Temos de distinguir no caso dois elementos conjugados que provocam o nascimento da nova religião: primeiro, o elemento étnico, determinante do agrupamento social; segundo, o elemento mítico, determinante da nova orientação religiosa. Este último não se mostra como subjectivo, mas caracteriza-se pela sua objectividade. É a intervenção activa de influências exógenas na vida do clã, provenientes de manifestações concretas de entidades espirituais. Por mais que isso possa repugnar aos adeptos da interpretação psicológica dos factos, que só aceitam as manifestações espirituais como de ordem subjectiva, os resultados das pesquisas modernas e contemporâneas no campo das Ciências Psíquicas, actualmente confirmadas pelas pesquisas parapsicológicas, com a anterior comprovação das pesquisas metapsíquicasmostram que a intervenção espiritual poderia ter sido objectiva, segundo a descrição dos relatos bíblicos.

Admitindo-se a realidade dessa manifestação concreta, que corresponde a milhares de outras verificadas em todas as latitudes do planeta, podemos chegar à conclusão de que as religiões se originam de uma conjugação de factores humanos e espirituais, nenhum deles podendo ser excluído da análise honesta do facto social, sem que se pratique uma violência contra a realidade mundialmente comprovada. Os fenómenos paranormais aparecem então como o elemento básico do facto social a que chamamos religião. E não é possível, nas condições actuais do desenvolvimento das Ciências, mesmo no plano da Física, opor a essa realidade o simples desmentido dos argumentos, sem provas científicas evidentes da sua impossibilidade.

Assim, a colocação do problema religioso de maneira opiniática, em termos materialistas, pragmáticos ou espiritualistas, nesta altura de nossa evolução cultural, corresponderia a uma verdadeira heresia científica. Não obstante, o desenvolvimento das religiões e a sua institucionalização, em todo o mundo, oferecem motivos de suspeita aos espíritos objectivos, que pretendem analisá-las no seu estado actual.
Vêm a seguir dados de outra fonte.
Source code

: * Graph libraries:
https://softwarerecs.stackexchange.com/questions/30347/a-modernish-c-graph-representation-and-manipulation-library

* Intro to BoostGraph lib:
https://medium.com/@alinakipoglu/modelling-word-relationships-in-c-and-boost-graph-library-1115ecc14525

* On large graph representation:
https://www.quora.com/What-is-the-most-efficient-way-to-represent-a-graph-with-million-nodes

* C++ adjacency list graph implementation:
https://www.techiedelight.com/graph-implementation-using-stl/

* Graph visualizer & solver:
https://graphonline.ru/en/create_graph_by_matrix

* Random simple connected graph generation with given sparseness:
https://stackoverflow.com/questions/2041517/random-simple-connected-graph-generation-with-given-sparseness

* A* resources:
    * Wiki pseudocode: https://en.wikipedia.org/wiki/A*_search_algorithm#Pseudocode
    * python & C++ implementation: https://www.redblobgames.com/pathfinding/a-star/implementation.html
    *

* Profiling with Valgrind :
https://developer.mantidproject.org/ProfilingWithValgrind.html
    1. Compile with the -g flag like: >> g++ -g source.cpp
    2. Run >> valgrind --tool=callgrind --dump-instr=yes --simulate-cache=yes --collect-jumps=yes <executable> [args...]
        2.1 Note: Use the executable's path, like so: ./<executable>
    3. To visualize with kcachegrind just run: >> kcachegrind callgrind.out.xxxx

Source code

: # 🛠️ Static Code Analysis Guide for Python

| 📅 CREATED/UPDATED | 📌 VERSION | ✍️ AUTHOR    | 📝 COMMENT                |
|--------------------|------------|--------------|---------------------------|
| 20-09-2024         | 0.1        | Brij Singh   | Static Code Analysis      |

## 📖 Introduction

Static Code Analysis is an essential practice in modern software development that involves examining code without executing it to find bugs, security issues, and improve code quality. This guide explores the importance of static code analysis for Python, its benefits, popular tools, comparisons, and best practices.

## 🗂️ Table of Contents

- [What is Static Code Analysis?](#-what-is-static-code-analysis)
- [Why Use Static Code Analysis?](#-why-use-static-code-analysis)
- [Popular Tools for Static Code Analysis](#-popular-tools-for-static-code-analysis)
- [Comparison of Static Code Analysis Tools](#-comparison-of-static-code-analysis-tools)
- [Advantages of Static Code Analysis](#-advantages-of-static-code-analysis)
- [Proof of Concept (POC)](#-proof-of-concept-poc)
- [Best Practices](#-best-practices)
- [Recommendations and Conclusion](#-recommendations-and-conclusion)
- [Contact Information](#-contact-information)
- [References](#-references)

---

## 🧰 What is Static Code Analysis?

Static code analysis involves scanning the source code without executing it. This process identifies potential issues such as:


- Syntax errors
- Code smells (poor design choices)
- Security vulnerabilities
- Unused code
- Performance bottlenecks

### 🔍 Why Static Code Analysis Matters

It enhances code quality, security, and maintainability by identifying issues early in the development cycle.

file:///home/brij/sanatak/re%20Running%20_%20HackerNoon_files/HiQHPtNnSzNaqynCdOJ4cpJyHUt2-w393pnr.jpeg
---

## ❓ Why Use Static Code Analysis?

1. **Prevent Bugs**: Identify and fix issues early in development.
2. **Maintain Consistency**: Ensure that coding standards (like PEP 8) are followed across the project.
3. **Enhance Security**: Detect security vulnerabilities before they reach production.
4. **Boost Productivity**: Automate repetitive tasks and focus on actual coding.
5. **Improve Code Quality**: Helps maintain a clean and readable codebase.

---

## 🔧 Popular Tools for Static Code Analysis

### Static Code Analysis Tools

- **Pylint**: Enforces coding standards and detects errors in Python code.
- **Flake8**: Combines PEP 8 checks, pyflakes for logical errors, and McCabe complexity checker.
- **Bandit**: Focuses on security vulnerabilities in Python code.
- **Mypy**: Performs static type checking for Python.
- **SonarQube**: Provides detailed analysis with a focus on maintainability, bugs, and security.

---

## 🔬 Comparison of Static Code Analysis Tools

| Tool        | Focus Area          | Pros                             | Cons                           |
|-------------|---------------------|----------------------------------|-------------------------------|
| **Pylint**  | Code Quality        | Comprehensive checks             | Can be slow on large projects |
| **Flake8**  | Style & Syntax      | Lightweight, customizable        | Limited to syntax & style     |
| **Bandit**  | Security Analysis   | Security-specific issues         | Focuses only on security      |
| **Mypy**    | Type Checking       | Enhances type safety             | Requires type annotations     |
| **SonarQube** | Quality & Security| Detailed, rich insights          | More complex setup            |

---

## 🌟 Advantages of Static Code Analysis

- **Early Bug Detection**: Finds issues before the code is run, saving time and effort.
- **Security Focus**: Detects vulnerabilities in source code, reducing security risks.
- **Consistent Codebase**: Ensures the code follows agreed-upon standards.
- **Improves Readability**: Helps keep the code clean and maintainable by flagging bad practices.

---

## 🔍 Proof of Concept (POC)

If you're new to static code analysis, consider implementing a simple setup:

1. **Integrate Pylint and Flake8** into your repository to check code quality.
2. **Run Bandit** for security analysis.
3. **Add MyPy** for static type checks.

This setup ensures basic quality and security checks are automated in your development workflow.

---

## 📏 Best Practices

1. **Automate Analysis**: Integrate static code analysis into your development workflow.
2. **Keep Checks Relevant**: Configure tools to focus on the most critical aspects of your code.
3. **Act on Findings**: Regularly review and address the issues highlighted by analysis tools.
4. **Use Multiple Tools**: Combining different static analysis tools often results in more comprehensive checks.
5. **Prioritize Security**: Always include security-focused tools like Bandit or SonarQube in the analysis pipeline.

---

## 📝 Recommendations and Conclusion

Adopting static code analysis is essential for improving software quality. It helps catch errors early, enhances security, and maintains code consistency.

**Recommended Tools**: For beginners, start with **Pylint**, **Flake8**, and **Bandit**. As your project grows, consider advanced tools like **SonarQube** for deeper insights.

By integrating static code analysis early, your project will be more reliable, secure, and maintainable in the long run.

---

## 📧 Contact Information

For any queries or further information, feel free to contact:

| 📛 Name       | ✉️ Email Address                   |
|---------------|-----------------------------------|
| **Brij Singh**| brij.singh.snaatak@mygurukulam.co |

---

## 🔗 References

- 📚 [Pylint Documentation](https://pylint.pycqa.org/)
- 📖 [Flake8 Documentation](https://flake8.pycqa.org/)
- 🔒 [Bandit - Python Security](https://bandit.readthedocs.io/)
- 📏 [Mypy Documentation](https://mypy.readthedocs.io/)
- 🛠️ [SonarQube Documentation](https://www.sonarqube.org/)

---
Nesse processo histórico inserem-se naturalmente os elementos do psiquismo comum, nas suas manifestações puramente subjectivas e não raro de ordem patológica. Inserem-se também os elementos psicológicos, hoje bem conhecidos, que determinam a criação do sectarismo religioso e das ordenações institucionais, cujos objectivos são característicos dos interesses sociais. Posições psicológicas individuais ou de grupos, tradições, interesses políticos, preconceitos, superstições, interesses imediatistas, às vezes até mesmo pessoais e outros são elementos que se mesclam no processo de institucionalização das religiões, não raro a partir do próprio momento e da própria fonte em que elas nascem. Mais do que difícil, é quase impossível distingui-los e precisar a importância que tiveram no processo histórico.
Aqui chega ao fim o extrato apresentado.